Thanks for the update Gordon. Three quarters of a million topics is a lot. Deleting them without notice or discussion is very unfortunate. It kinds of makes the whole flag-then-vote mechanism look kind of silly.
I think there are two, fairly separate, issues here:
1. What is, or should be, the relationship among Freebase, it's community, Google, and the Knowledge Graph?
2. What is the best way to improve the state of book metadata?
There's no question that Google invests far more in Freebase than anyone else and certainly has the right (well, the legal right anyway) to do whatever it wants with it. Having said that, I personally believe that Freebase has benefited greatly from the contributions of its community over the years and that the net benefit to Google of rebuilding a vibrant community would outweigh the cost. It might be a community of interested organizations rather than individual contributors, but paying out of pocket by the fact, even if it's only at a rate of $0.50/hr, doesn't really scale and doesn't do as good a job as focused domain expertise or pre-curated data. In addition to the dumb labor and the smart graph algorithms, I still think there's a need for domain expertise either applied directly or in the form of pre-curated data to be ingested. Part of cultivating the willingness of people to contribute that data and expertise is being respectful of how it's treated. I could write lots and lots on this, but I'll leave it there.
Book metadata is a mess not just in Freebase but globally -- intergalactically, even. Google Books has historically been terrible, but has gradually improved over the years. Still, many of the GB keys which were added to Freebase just 404 now when you try to follow the links and a number of other issues remain, so they're still not "there." OpenLibrary data is composed of a variety of sources ranging from very good (the Library of Congress) to complete crap (Amazon), but the good thing is that they retain full provenance of where the data came from. There are a bunch of ISFDB books which were imported as editions with no associated works. There are a bunch of things which have been cleaned up in ISFDB or Stanford Library which remain bad in Freebase. There are books in Wikipedia which are untyped in Freebase. The list goes on and on...

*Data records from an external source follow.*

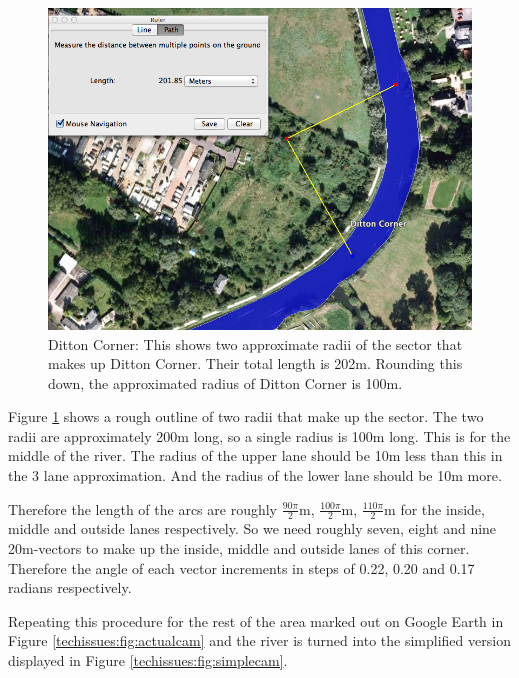       \begin{figure}
      \begin{center}
        \includegraphics[scale=0.55]{images/DittonCornerRadius.png}
        \caption{Ditton Corner: This shows two approximate radii of the sector that makes up Ditton Corner. Their total length is 202m. Rounding this down, the approximated radius of Ditton Corner is 100m.}
        \label{fig:dittoncorner:radius}
      \end{center}
      \end{figure}
      
      Figure \ref{fig:dittoncorner:radius} shows a rough outline of two radii that make up the sector. The two radii are approximately 200m long, so a single radius is 100m long. This is for the middle of the river. The radius of the upper lane should be 10m less than this in the 3 lane approximation. And the radius of the lower lane should be 10m more.
      
      Therefore the length of the arcs are roughly $\frac{90\pi}{2}$m, $\frac{100\pi}{2}$m, $\frac{110\pi}{2}$m for the inside, middle and outside lanes respectively. So we need roughly seven, eight and nine 20m-vectors to make up the inside, middle and outside lanes of this corner. Therefore the angle of each vector increments in steps of 0.22, 0.20 and 0.17 radians respectively.
      
      Repeating this procedure for the rest of the area marked out on Google Earth in Figure \ref{techissues:fig:actualcam} and the river is turned into the simplified version displayed in Figure \ref{techissues:fig:simplecam}.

The real question isn't "How bad is it now?" but "How do we efficiently make it better?" Deleting everything and starting over is one approach, but it's certainly no worse than the ancient SFMOMA or Olympic Athlete data loads which were cleaned up in situ, although they were much smaller in scale. Looking at the stated deletion criteria though:
I can't help but wonder whether this is really the most efficient path forward. For example, the criteria sound like it would leave intact all of the conflated OL author records which have been manually flagged for splitting or which have been edited to remove a work or two and move it to the correct author. Did all of the books who's titles I edited to fix their leading articles automatically receive a stay of execution, no matter how bad the underlying data?
There are a bunch of obviously bad things like authors with multiple LCNAF IDs (although some of them represent pseudonyms and are OK), non-book titles (dumpbin, calendars, blank diaries, etc), etc which could have been cleaned up first and incrementally to see how much it would improve things.
All of the deleted topics I've come across so far have looked like perfectly valid books & book editions, which makes me wonder just how much good data got thrown out with the bad. What was the breakdown of topics types anyway? ie how many authors vs book editions?
I've got to admit, the whole thing is pretty frustrating, but I'm hoping there's a reasonable path forward from here.
Tom